• [Goal of the exercise] From the data below, copy exactly the lines that lie between the one holding "Unity Script Templates." and the one holding "- Add distortion", including both, and nothing more.

== == ==

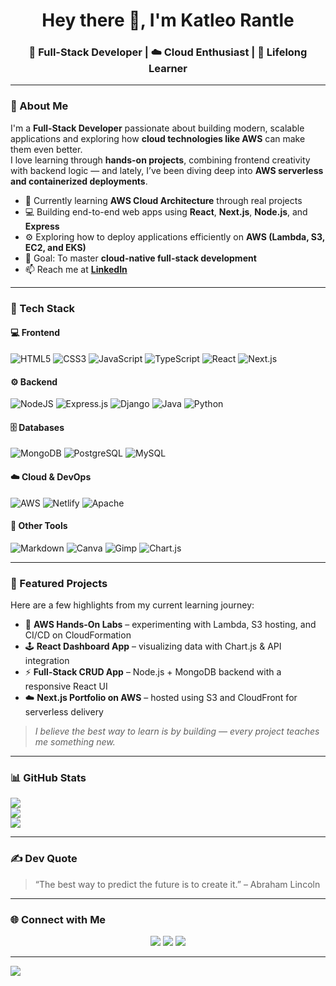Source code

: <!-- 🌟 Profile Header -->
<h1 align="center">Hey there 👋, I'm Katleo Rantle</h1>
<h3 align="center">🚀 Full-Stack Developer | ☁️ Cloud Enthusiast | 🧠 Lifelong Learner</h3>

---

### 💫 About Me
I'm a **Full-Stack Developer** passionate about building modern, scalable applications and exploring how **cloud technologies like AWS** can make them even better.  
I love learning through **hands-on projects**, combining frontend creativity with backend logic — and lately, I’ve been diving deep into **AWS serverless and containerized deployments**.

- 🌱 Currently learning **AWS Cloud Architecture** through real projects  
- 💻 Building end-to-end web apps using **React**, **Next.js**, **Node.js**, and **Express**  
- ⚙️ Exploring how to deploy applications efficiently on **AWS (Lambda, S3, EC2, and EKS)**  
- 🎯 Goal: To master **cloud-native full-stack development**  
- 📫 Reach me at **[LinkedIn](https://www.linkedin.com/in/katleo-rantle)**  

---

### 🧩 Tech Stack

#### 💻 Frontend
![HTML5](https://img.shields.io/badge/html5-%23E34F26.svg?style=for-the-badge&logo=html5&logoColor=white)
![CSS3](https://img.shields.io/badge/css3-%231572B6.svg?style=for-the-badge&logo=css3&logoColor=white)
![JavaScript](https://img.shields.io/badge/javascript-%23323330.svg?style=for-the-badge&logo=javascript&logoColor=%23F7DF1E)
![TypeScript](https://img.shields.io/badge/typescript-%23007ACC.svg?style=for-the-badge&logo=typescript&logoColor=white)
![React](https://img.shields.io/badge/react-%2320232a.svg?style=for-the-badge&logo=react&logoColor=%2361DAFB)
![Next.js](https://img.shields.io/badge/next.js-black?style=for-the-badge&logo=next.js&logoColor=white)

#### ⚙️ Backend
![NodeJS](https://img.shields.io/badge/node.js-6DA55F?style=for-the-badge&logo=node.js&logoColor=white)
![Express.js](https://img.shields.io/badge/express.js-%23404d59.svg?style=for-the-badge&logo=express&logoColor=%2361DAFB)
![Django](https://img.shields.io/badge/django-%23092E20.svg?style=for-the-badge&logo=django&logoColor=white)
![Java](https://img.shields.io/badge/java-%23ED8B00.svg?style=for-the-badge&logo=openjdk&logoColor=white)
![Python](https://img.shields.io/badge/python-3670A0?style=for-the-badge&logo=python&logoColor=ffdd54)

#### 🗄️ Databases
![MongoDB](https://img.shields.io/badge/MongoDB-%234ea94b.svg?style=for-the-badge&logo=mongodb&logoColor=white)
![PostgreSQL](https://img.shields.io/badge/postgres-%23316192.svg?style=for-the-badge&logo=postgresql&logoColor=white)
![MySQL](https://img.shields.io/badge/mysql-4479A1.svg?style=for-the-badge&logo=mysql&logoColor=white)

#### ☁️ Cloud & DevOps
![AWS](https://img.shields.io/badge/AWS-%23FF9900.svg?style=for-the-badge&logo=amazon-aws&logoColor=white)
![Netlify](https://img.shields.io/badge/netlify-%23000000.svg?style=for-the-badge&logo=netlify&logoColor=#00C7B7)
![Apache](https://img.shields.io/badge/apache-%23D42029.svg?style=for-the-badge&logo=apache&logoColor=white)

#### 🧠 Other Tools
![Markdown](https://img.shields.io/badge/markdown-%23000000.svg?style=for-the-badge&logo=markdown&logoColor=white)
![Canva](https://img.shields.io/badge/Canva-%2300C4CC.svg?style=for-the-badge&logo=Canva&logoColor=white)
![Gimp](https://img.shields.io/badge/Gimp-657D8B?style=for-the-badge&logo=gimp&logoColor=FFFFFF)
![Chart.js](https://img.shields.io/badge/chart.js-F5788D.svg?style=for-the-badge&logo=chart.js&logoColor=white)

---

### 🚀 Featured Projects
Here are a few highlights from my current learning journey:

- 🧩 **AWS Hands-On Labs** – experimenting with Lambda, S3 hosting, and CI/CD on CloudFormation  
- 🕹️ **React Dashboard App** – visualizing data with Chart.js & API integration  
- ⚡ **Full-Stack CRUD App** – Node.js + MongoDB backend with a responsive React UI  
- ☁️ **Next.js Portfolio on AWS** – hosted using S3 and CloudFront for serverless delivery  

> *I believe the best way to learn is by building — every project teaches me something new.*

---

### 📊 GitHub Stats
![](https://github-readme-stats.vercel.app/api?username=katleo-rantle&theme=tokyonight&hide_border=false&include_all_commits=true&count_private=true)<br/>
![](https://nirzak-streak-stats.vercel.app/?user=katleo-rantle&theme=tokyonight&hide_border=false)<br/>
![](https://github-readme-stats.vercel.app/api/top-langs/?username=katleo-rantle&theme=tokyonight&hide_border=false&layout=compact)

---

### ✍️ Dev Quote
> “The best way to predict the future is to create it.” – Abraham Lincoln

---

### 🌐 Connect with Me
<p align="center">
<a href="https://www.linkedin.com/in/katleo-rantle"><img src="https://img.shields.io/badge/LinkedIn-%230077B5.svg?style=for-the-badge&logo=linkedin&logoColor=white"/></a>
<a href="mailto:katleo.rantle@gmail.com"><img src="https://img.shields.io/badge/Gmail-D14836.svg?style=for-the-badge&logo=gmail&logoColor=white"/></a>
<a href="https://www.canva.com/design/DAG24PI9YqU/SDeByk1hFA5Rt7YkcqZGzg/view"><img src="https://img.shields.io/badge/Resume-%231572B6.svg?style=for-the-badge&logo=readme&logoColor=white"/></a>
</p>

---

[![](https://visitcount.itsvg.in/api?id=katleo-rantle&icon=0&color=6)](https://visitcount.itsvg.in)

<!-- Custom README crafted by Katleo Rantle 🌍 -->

== == ==

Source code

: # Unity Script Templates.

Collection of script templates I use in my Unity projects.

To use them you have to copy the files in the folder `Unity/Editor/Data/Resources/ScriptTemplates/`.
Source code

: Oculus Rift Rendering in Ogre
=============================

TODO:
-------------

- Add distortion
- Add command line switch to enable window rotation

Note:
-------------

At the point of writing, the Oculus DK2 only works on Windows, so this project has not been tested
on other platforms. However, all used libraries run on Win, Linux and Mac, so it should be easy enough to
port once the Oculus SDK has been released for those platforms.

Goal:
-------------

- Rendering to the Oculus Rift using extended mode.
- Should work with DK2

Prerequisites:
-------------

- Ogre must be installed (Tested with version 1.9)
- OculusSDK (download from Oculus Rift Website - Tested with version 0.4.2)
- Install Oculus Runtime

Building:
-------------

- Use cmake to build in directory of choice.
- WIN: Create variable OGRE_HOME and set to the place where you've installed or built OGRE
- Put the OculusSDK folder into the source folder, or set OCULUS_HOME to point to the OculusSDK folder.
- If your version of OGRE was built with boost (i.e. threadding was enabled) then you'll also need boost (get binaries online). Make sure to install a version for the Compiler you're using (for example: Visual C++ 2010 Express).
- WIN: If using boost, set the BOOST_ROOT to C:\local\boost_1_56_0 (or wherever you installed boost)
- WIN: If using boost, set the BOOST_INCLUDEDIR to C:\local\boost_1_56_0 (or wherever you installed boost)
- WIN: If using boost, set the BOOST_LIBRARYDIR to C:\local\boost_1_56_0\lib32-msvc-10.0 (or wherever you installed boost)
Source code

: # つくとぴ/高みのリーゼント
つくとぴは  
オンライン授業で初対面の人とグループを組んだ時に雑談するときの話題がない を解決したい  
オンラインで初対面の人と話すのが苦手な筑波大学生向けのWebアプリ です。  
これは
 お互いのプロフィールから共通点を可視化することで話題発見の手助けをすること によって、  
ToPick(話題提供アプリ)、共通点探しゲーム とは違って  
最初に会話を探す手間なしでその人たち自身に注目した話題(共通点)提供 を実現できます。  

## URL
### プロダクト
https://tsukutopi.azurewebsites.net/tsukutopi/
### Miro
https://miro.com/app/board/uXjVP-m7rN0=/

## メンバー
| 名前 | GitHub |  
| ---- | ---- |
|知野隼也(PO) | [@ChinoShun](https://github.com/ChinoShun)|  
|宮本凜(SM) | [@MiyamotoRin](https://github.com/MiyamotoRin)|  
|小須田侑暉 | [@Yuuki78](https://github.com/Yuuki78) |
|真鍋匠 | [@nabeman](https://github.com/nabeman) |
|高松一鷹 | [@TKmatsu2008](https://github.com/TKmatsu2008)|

== == ==

• [Solution for this task]
: # Unity Script Templates.

Collection of script templates I use in my Unity projects.

To use them you have to copy the files in the folder `Unity/Editor/Data/Resources/ScriptTemplates/`.
Source code

: Oculus Rift Rendering in Ogre
=============================

TODO:
-------------

- Add distortion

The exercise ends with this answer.